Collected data
__________________________________________________
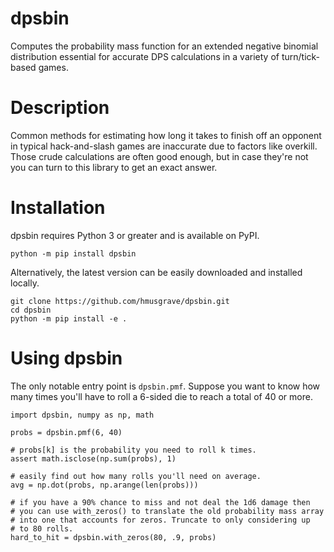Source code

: # dpsbin

Computes the probability mass function for an extended negative binomial distribution essential for accurate DPS calculations in a variety of turn/tick-based games.


# Description

Common methods for estimating how long it takes to finish off an opponent in typical hack-and-slash games are inaccurate due to factors like overkill. Those crude calculations are often good enough, but in case they're not you can turn to this library to get an exact answer.

# Installation

dpsbin requires Python 3 or greater and is available on PyPI.

```
python -m pip install dpsbin
```

Alternatively, the latest version can be easily downloaded and installed locally.
```
git clone https://github.com/hmusgrave/dpsbin.git
cd dpsbin
python -m pip install -e .
```

# Using dpsbin

The only notable entry point is `dpsbin.pmf`. Suppose you want to know how many times you'll have to roll a 6-sided die to reach a total of 40 or more.

```
import dpsbin, numpy as np, math

probs = dpsbin.pmf(6, 40)

# probs[k] is the probability you need to roll k times.
assert math.isclose(np.sum(probs), 1)

# easily find out how many rolls you'll need on average.
avg = np.dot(probs, np.arange(len(probs)))

# if you have a 90% chance to miss and not deal the 1d6 damage then
# you can use with_zeros() to translate the old probability mass array
# into one that accounts for zeros. Truncate to only considering up
# to 80 rolls.
hard_to_hit = dpsbin.with_zeros(80, .9, probs)
```

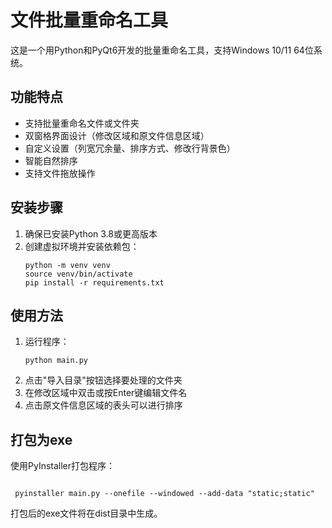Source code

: # 文件批量重命名工具

这是一个用Python和PyQt6开发的批量重命名工具，支持Windows 10/11 64位系统。

## 功能特点

- 支持批量重命名文件或文件夹
- 双窗格界面设计（修改区域和原文件信息区域）
- 自定义设置（列宽冗余量、排序方式、修改行背景色）
- 智能自然排序
- 支持文件拖放操作

## 安装步骤

1. 确保已安装Python 3.8或更高版本
2. 创建虚拟环境并安装依赖包：
   ```
   python -m venv venv
   source venv/bin/activate
   pip install -r requirements.txt
   ```

## 使用方法

1. 运行程序：
   ```
   python main.py
   ```
2. 点击"导入目录"按钮选择要处理的文件夹
3. 在修改区域中双击或按Enter键编辑文件名
4. 点击原文件信息区域的表头可以进行排序

## 打包为exe

使用PyInstaller打包程序：

```

 pyinstaller main.py --onefile --windowed --add-data "static;static"
```

打包后的exe文件将在dist目录中生成。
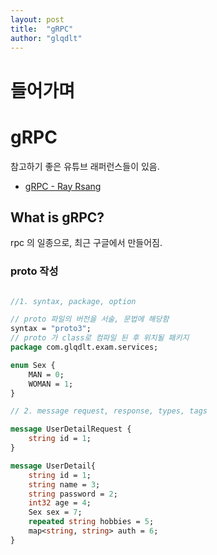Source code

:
 ```yaml
---
layout: post
title:  "gRPC"
author: "glqdlt"
---
```


# 들어가며


# gRPC

참고하기 좋은 유튜브 래퍼런스들이 있음.

- [gRPC - Ray Rsang](https://youtu.be/xpmFhTMqWhc)



## What is gRPC?

rpc 의 일종으로, 최근 구글에서 만들어짐.


### proto 작성

```proto

//1. syntax, package, option

// proto 파일의 버전을 서술, 문법에 해당함
syntax = "proto3";
// proto 가 class로 컴파일 된 후 위치될 패키지
package com.glqdlt.exam.services;

enum Sex {
    MAN = 0;
    WOMAN = 1;
}

// 2. message request, response, types, tags

message UserDetailRequest {
    string id = 1;
}

message UserDetail{
    string id = 1;
    string name = 3;
    string password = 2;
    int32 age = 4;
    Sex sex = 7;
    repeated string hobbies = 5;
    map<string, string> auth = 6;
}






```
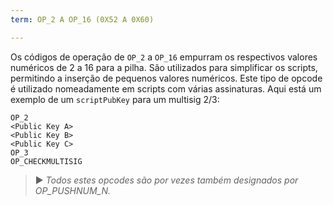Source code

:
 ```yaml
---
term: OP_2 A OP_16 (0X52 A 0X60)

---
```

Os códigos de operação de `OP_2` a `OP_16` empurram os respectivos valores numéricos de 2 a 16 para a pilha. São utilizados para simplificar os scripts, permitindo a inserção de pequenos valores numéricos. Este tipo de opcode é utilizado nomeadamente em scripts com várias assinaturas. Aqui está um exemplo de um `scriptPubKey` para um multisig 2/3:

```text
OP_2
<Public Key A>
<Public Key B>
<Public Key C>
OP_3
OP_CHECKMULTISIG
```

> ► *Todos estes opcodes são por vezes também designados por OP_PUSHNUM_N.*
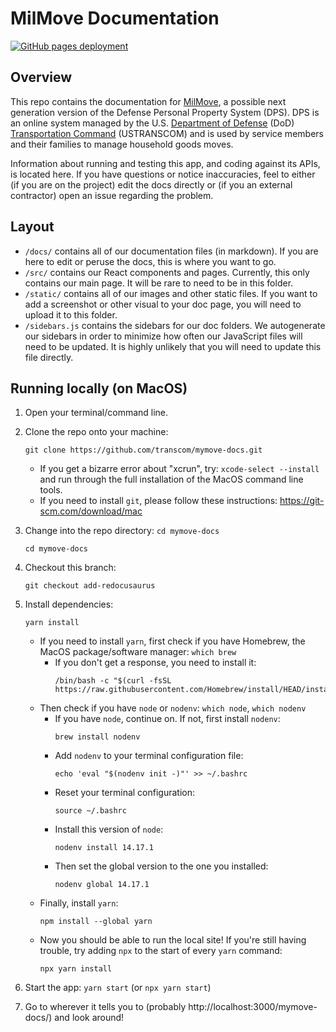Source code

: # MilMove Documentation

[![GitHub pages deployment](https://github.com/transcom/mymove-docs/actions/workflows/deploy.yml/badge.svg)](https://github.com/transcom/mymove-docs/actions/workflows/deploy.yml)

## Overview

This repo contains the documentation for [MilMove](https://github.com/transcom/mymove), a possible next generation version of the Defense Personal Property System (DPS). DPS is an online system managed by the U.S. [Department of Defense](https://www.defense.gov/) (DoD) [Transportation Command](http://www.ustranscom.mil/) (USTRANSCOM) and is used by service members and their families to manage household goods moves. 

Information about running and testing this app, and coding against its APIs, is located here. If you have questions or notice inaccuracies, feel to either (if you are on the project) edit the docs directly or (if you an external contractor) open an issue regarding the problem.

## Layout

- `/docs/` contains all of our documentation files (in markdown). If you are here to edit or peruse the docs, this is where you want to go.
- `/src/` contains our React components and pages. Currently, this only contains our main page. It will be rare to need to be in this folder.
- `/static/` contains all of our images and other static files. If you want to add a screenshot or other visual to your doc page, you will need to upload it to this folder.
- `/sidebars.js` contains the sidebars for our doc folders. We autogenerate our sidebars in order to minimize how often our JavaScript files will need to be updated. It is highly unlikely that you will need to update this file directly.

## Running locally (on MacOS)

1. Open your terminal/command line. 
2. Clone the repo onto your machine: 
   ```
   git clone https://github.com/transcom/mymove-docs.git
   ```
   - If you get a bizarre error about "xcrun", try: `xcode-select --install` and run through the full installation of the MacOS command line tools.
   - If you need to install `git`, please follow these instructions: https://git-scm.com/download/mac

3. Change into the repo directory: `cd mymove-docs`
   ```
   cd mymove-docs
   ```

4. Checkout this branch:
   ```
   git checkout add-redocusaurus
   ```

5. Install dependencies:
   ```
   yarn install
   ```
   - If you need to install `yarn`, first check if you have Homebrew, the MacOS package/software manager: `which brew`
      - If you don't get a response, you need to install it: 
         ```
         /bin/bash -c "$(curl -fsSL https://raw.githubusercontent.com/Homebrew/install/HEAD/install.sh)"
         ```
   - Then check if you have `node` or `nodenv`: `which node`, `which nodenv`
      - If you have `node`, continue on. If not, first install `nodenv`: 
         ```
         brew install nodenv
         ```
      - Add `nodenv` to your terminal configuration file: 
         ```
         echo 'eval "$(nodenv init -)"' >> ~/.bashrc
         ```
      - Reset your terminal configuration: 
         ```
         source ~/.bashrc
         ```
      - Install this version of `node`: 
         ```
         nodenv install 14.17.1
         ```
      - Then set the global version to the one you installed: 
         ```
         nodenv global 14.17.1
         ```
   - Finally, install `yarn`: 
      ```
      npm install --global yarn
      ```
   - Now you should be able to run the local site! If you're still having trouble, try adding `npx` to the start of every `yarn` command: 
      ```
      npx yarn install
      ```

6. Start the app: `yarn start` (or `npx yarn start`)
7. Go to wherever it tells you to (probably http://localhost:3000/mymove-docs/) and look around!
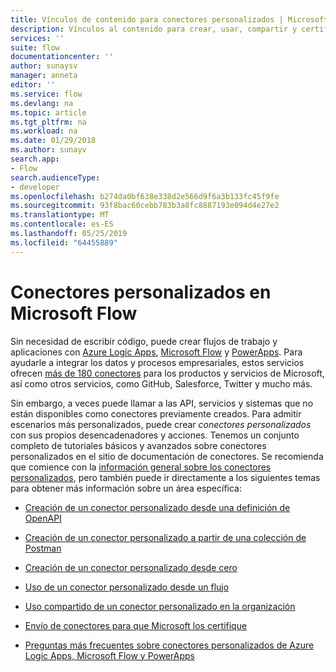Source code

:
 ```yaml
---
title: Vínculos de contenido para conectores personalizados | Microsoft Docs
description: Vínculos al contenido para crear, usar, compartir y certificar conectores personalizada.
services: ''
suite: flow
documentationcenter: ''
author: sunaysv
manager: anneta
editor: ''
ms.service: flow
ms.devlang: na
ms.topic: article
ms.tgt_pltfrm: na
ms.workload: na
ms.date: 01/29/2018
ms.author: sunayv
search.app:
- Flow
search.audienceType:
- developer
ms.openlocfilehash: b274da0bf638e338d2e566d9f6a3b133fc45f9fe
ms.sourcegitcommit: 93f8bac60cebb783b3a8fc8887193e094d4e27e2
ms.translationtype: MT
ms.contentlocale: es-ES
ms.lasthandoff: 05/25/2019
ms.locfileid: "64455889"
---
```

# <a name="custom-connectors-in-microsoft-flow"></a>Conectores personalizados en Microsoft Flow

Sin necesidad de escribir código, puede crear flujos de trabajo y aplicaciones con [Azure Logic Apps](https://azure.microsoft.com/services/logic-apps), [Microsoft Flow](https://flow.microsoft.com) y [PowerApps](https://powerapps.microsoft.com). Para ayudarle a integrar los datos y procesos empresariales, estos servicios ofrecen [más de 180 conectores](https://docs.microsoft.com/connectors/) para los productos y servicios de Microsoft, así como otros servicios, como GitHub, Salesforce, Twitter y mucho más. 

Sin embargo, a veces puede llamar a las API, servicios y sistemas que no están disponibles como conectores previamente creados. Para admitir escenarios más personalizados, puede crear *conectores personalizados* con sus propios desencadenadores y acciones. Tenemos un conjunto completo de tutoriales básicos y avanzados sobre conectores personalizados en el sitio de documentación de conectores. Se recomienda que comience con la [información general sobre los conectores personalizados](https://docs.microsoft.com/connectors/custom-connectors/), pero también puede ir directamente a los siguientes temas para obtener más información sobre un área específica:

* [Creación de un conector personalizado desde una definición de OpenAPI](https://docs.microsoft.com/connectors/custom-connectors/define-openapi-definition)

* [Creación de un conector personalizado a partir de una colección de Postman](https://docs.microsoft.com/connectors/custom-connectors/define-postman-collection)

* [Creación de un conector personalizado desde cero](https://docs.microsoft.com/connectors/custom-connectors/define-blank)

* [Uso de un conector personalizado desde un flujo](https://docs.microsoft.com/connectors/custom-connectors/use-custom-connector-flow)

* [Uso compartido de un conector personalizado en la organización](https://docs.microsoft.com/connectors/custom-connectors/share)

* [Envío de conectores para que Microsoft los certifique](https://docs.microsoft.com/connectors/custom-connectors/submit-certification)

* [Preguntas más frecuentes sobre conectores personalizados de Azure Logic Apps, Microsoft Flow y PowerApps](https://docs.microsoft.com/connectors/custom-connectors/faq)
__________________________________________________
■ Work to complete ■
Both ends included, copy word for word the lines from the top of the entries above through the line with "# Using dpsbin". No pictures.

■ Solution to this task ■
Source code

: # dpsbin

Computes the probability mass function for an extended negative binomial distribution essential for accurate DPS calculations in a variety of turn/tick-based games.


# Description

Common methods for estimating how long it takes to finish off an opponent in typical hack-and-slash games are inaccurate due to factors like overkill. Those crude calculations are often good enough, but in case they're not you can turn to this library to get an exact answer.

# Installation

dpsbin requires Python 3 or greater and is available on PyPI.

```
python -m pip install dpsbin
```

Alternatively, the latest version can be easily downloaded and installed locally.
```
git clone https://github.com/hmusgrave/dpsbin.git
cd dpsbin
python -m pip install -e .
```

# Using dpsbin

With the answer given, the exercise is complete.